When Oracle welcomed Hurd as its new co-president this fall, much attention was also focused on his ousting from HP. Now, it seems the Securities and Exchange Commission is taking a closer look at Hurd’s movement.
According to an Associated Press (News - Alert) report, the SEC (News - Alert) is investigating Hurd’s resignation, as the surprising exit triggered an immediate $9 billion drop in the market value of HP. His resignation also involved allegations of sexual harassment and inappropriate sharing of inside information.
While the SEC has declined to comment on the investigation, a spokesperson for Hurd, David Shatterfield, noted that Hurd acted properly in all respects and it is understandable that the SEC is looking into the events that surround his departure, especially given the drop in the value of HP stock.
Wall Street tended to hail Hurd’s five-year reign at HP, although many employees reviled his leadership due to deep job cuts and cost cuts. This environment changed swiftly when former HP marketing contractor, Jodie Fisher, accused him of sexual harassment.

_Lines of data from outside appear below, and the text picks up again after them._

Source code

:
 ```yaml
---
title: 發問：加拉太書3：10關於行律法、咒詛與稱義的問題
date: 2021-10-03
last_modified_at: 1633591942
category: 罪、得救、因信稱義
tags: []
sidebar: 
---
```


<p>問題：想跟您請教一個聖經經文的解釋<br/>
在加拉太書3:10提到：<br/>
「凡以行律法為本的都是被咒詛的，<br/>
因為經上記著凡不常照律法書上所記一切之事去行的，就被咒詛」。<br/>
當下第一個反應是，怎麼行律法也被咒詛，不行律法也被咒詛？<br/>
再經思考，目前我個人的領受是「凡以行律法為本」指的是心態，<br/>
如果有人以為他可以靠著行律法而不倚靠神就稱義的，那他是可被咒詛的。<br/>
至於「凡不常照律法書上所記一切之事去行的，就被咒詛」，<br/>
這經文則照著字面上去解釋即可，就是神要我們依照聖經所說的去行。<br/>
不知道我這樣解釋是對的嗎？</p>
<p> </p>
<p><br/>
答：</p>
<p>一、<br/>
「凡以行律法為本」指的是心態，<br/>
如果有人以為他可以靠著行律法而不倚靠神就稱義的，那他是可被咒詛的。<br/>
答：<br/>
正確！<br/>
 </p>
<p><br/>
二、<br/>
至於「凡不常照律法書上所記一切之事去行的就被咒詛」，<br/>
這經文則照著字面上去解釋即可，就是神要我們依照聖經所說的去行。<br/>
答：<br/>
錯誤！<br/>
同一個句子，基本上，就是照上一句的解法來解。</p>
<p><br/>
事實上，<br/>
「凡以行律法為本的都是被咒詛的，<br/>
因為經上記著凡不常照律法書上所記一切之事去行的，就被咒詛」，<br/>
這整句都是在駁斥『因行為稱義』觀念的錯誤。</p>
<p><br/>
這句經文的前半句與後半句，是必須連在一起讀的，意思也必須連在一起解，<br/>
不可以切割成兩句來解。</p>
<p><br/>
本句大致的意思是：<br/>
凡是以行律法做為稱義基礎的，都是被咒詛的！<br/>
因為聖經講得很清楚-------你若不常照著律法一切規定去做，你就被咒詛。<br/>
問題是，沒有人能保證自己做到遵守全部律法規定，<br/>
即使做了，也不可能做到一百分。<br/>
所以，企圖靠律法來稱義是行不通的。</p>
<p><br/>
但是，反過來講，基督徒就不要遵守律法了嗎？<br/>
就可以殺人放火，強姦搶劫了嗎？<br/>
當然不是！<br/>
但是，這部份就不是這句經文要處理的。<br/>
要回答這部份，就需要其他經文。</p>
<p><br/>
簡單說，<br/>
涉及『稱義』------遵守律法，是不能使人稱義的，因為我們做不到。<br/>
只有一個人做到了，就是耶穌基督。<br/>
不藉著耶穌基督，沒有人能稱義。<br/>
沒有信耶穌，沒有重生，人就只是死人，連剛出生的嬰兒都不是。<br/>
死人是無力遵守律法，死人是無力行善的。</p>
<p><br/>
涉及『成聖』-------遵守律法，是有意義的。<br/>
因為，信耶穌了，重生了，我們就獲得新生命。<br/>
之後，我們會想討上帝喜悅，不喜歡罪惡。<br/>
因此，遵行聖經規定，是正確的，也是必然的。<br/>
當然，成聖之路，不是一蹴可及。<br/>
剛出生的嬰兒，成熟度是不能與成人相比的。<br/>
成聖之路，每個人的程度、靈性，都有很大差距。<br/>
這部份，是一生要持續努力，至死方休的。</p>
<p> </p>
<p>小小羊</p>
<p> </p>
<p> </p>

HP’s board reported that they could not find evidence to support the harassment claims, but did find inaccuracies in Hurd’s expense reports for outings with Fisher. The SEC is looking at the expense reports and another Fisher allegation that Hurd told her in advance about HP’s $13.9 billion acquisition of Electronic data Systems in 2008 and the possibility that Hurd destroyed computer evidence.
A person familiar with the story told the Associated Press on Monday that the computer issue involved information the SEC is requiring concerning an HP computer that Hurd kept at his home. The person reported that Hurd had the computer cleaned before returning it to the company in an attempt to protect the privacy of his family.

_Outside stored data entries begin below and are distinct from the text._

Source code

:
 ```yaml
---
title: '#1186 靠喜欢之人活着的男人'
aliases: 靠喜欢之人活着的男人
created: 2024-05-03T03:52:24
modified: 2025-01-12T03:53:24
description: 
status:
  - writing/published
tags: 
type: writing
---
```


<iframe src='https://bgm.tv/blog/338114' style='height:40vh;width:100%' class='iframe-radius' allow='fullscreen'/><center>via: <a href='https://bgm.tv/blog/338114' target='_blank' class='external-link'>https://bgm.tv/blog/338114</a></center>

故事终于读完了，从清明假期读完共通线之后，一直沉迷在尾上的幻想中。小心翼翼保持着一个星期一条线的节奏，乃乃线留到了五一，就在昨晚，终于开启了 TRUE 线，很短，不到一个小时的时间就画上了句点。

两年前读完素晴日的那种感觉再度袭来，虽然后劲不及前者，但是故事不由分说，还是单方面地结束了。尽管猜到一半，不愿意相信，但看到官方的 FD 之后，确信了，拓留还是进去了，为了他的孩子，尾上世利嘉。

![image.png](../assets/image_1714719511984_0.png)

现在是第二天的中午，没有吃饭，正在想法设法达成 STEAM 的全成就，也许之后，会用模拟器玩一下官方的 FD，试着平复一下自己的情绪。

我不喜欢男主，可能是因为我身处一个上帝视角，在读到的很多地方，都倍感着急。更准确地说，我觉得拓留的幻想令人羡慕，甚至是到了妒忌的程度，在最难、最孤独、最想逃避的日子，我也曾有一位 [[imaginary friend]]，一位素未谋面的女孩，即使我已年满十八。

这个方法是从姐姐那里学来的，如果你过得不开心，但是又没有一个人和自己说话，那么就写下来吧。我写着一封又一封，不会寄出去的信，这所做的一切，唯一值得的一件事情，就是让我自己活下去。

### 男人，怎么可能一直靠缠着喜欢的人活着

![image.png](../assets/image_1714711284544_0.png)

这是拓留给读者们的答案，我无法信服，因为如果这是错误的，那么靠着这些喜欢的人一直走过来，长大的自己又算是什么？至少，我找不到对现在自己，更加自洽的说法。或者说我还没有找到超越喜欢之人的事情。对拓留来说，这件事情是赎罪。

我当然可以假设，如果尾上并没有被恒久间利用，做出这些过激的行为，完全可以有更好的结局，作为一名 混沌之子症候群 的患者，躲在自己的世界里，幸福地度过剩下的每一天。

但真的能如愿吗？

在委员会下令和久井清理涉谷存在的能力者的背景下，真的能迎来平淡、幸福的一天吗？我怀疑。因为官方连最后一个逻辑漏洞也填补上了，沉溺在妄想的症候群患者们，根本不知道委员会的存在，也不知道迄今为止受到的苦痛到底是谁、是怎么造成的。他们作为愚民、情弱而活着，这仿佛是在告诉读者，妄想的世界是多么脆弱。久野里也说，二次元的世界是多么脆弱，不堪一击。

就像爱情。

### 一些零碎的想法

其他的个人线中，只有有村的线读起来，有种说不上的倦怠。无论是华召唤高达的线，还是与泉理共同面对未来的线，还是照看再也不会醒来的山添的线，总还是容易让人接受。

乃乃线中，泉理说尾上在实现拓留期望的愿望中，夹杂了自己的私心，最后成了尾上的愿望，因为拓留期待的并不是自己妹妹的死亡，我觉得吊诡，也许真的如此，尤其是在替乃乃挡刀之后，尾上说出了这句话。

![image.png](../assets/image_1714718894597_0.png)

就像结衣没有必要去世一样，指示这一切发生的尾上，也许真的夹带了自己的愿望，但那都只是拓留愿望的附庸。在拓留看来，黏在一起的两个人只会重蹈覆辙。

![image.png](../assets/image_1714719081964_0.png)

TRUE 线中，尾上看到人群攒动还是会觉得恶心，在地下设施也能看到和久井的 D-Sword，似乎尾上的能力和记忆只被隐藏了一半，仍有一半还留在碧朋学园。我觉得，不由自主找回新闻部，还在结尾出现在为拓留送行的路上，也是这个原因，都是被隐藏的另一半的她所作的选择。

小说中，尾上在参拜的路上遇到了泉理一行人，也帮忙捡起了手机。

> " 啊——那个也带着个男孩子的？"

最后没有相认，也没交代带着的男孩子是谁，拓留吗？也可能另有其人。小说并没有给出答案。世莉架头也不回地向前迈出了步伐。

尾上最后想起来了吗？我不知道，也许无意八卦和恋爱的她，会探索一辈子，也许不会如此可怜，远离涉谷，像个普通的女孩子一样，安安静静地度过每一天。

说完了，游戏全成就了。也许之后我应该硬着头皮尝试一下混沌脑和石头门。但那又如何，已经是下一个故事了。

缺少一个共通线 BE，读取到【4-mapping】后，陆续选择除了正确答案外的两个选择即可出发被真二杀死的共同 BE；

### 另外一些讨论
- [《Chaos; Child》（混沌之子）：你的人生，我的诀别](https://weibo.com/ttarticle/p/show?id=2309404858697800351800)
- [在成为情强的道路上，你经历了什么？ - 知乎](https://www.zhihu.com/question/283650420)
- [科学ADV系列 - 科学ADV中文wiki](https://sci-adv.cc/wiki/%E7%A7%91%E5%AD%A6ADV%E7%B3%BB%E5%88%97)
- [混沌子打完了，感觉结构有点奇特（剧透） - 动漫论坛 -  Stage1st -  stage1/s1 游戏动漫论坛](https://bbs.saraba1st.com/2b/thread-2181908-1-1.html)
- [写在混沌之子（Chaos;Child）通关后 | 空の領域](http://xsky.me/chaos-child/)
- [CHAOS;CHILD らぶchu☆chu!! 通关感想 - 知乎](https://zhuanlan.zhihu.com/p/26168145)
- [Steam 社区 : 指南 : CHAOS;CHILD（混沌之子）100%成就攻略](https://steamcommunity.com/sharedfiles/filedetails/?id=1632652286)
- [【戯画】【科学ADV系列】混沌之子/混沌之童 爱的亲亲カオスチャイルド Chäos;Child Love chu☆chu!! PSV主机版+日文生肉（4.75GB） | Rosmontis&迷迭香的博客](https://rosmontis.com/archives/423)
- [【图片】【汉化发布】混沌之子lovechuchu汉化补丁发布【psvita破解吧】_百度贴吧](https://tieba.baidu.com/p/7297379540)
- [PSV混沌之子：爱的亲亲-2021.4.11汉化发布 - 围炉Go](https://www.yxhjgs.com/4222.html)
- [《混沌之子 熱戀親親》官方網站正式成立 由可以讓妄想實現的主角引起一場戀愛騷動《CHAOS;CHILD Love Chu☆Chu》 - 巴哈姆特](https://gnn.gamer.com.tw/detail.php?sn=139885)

Hurd’s severance package also outraged many as he received $12.2 million in a cash payout and exercised options on some $30 million worth of HP stock. He then filed papers to sell the stock. He also gave back restricted stock worth $14 million as part of his settlement with HP to allow him to work at Oracle.
Despite this handsome payout to Hurd and the settlement between him and HP, shareholders have still not recovered.